▶ What to do:
Could you repeat all of the entries below, character for character?

· · · · · · ·

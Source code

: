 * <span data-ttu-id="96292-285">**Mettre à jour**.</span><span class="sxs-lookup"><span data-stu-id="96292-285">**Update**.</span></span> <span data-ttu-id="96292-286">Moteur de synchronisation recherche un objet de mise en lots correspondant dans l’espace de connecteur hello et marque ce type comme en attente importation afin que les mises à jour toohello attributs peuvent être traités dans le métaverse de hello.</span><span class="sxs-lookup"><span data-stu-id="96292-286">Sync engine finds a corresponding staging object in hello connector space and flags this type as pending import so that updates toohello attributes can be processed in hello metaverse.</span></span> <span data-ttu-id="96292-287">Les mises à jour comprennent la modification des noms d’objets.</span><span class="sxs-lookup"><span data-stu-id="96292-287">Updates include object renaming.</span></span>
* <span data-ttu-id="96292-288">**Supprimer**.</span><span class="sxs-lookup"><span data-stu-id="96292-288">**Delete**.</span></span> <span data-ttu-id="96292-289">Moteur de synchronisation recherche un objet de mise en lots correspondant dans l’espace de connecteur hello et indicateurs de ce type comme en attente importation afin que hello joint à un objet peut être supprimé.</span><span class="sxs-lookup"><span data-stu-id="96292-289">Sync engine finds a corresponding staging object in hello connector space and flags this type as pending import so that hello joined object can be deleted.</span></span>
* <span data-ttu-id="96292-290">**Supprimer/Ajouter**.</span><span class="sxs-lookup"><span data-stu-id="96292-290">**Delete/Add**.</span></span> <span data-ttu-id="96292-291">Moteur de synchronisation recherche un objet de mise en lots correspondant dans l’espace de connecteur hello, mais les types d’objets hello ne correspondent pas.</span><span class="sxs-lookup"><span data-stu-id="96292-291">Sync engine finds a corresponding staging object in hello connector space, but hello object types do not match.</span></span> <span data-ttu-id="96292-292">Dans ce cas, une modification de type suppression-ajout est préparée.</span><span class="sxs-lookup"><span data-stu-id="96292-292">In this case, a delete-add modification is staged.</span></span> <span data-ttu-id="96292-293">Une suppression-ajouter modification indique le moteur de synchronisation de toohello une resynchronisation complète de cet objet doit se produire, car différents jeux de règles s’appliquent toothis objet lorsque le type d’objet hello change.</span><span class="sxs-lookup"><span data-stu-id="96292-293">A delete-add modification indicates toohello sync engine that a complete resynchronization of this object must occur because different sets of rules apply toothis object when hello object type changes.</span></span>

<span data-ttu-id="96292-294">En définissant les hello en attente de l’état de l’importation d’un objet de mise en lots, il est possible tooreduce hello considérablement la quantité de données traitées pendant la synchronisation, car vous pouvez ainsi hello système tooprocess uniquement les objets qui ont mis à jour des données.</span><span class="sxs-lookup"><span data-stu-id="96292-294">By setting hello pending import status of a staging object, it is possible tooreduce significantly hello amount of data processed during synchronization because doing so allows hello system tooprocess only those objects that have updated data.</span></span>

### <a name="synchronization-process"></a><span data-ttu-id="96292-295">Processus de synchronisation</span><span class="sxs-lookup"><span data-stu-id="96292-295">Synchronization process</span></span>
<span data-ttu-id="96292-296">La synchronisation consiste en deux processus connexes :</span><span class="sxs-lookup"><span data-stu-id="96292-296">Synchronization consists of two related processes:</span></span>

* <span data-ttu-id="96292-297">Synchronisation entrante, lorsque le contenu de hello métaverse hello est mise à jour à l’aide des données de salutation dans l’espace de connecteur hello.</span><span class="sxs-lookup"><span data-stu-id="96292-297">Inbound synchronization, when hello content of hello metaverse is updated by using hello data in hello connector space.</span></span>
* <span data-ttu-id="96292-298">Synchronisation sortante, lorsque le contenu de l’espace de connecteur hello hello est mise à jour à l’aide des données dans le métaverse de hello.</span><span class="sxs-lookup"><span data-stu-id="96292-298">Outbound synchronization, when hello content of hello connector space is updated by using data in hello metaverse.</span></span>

· · · · · · ·

▶ Result of the exercise:
Source code

: * <span data-ttu-id="96292-285">**Mettre à jour**.</span><span class="sxs-lookup"><span data-stu-id="96292-285">**Update**.</span></span> <span data-ttu-id="96292-286">Moteur de synchronisation recherche un objet de mise en lots correspondant dans l’espace de connecteur hello et marque ce type comme en attente importation afin que les mises à jour toohello attributs peuvent être traités dans le métaverse de hello.</span><span class="sxs-lookup"><span data-stu-id="96292-286">Sync engine finds a corresponding staging object in hello connector space and flags this type as pending import so that updates toohello attributes can be processed in hello metaverse.</span></span> <span data-ttu-id="96292-287">Les mises à jour comprennent la modification des noms d’objets.</span><span class="sxs-lookup"><span data-stu-id="96292-287">Updates include object renaming.</span></span>
* <span data-ttu-id="96292-288">**Supprimer**.</span><span class="sxs-lookup"><span data-stu-id="96292-288">**Delete**.</span></span> <span data-ttu-id="96292-289">Moteur de synchronisation recherche un objet de mise en lots correspondant dans l’espace de connecteur hello et indicateurs de ce type comme en attente importation afin que hello joint à un objet peut être supprimé.</span><span class="sxs-lookup"><span data-stu-id="96292-289">Sync engine finds a corresponding staging object in hello connector space and flags this type as pending import so that hello joined object can be deleted.</span></span>
* <span data-ttu-id="96292-290">**Supprimer/Ajouter**.</span><span class="sxs-lookup"><span data-stu-id="96292-290">**Delete/Add**.</span></span> <span data-ttu-id="96292-291">Moteur de synchronisation recherche un objet de mise en lots correspondant dans l’espace de connecteur hello, mais les types d’objets hello ne correspondent pas.</span><span class="sxs-lookup"><span data-stu-id="96292-291">Sync engine finds a corresponding staging object in hello connector space, but hello object types do not match.</span></span> <span data-ttu-id="96292-292">Dans ce cas, une modification de type suppression-ajout est préparée.</span><span class="sxs-lookup"><span data-stu-id="96292-292">In this case, a delete-add modification is staged.</span></span> <span data-ttu-id="96292-293">Une suppression-ajouter modification indique le moteur de synchronisation de toohello une resynchronisation complète de cet objet doit se produire, car différents jeux de règles s’appliquent toothis objet lorsque le type d’objet hello change.</span><span class="sxs-lookup"><span data-stu-id="96292-293">A delete-add modification indicates toohello sync engine that a complete resynchronization of this object must occur because different sets of rules apply toothis object when hello object type changes.</span></span>

<span data-ttu-id="96292-294">En définissant les hello en attente de l’état de l’importation d’un objet de mise en lots, il est possible tooreduce hello considérablement la quantité de données traitées pendant la synchronisation, car vous pouvez ainsi hello système tooprocess uniquement les objets qui ont mis à jour des données.</span><span class="sxs-lookup"><span data-stu-id="96292-294">By setting hello pending import status of a staging object, it is possible tooreduce significantly hello amount of data processed during synchronization because doing so allows hello system tooprocess only those objects that have updated data.</span></span>

### <a name="synchronization-process"></a><span data-ttu-id="96292-295">Processus de synchronisation</span><span class="sxs-lookup"><span data-stu-id="96292-295">Synchronization process</span></span>
<span data-ttu-id="96292-296">La synchronisation consiste en deux processus connexes :</span><span class="sxs-lookup"><span data-stu-id="96292-296">Synchronization consists of two related processes:</span></span>

* <span data-ttu-id="96292-297">Synchronisation entrante, lorsque le contenu de hello métaverse hello est mise à jour à l’aide des données de salutation dans l’espace de connecteur hello.</span><span class="sxs-lookup"><span data-stu-id="96292-297">Inbound synchronization, when hello content of hello metaverse is updated by using hello data in hello connector space.</span></span>
* <span data-ttu-id="96292-298">Synchronisation sortante, lorsque le contenu de l’espace de connecteur hello hello est mise à jour à l’aide des données dans le métaverse de hello.</span><span class="sxs-lookup"><span data-stu-id="96292-298">Outbound synchronization, when hello content of hello connector space is updated by using data in hello metaverse.</span></span>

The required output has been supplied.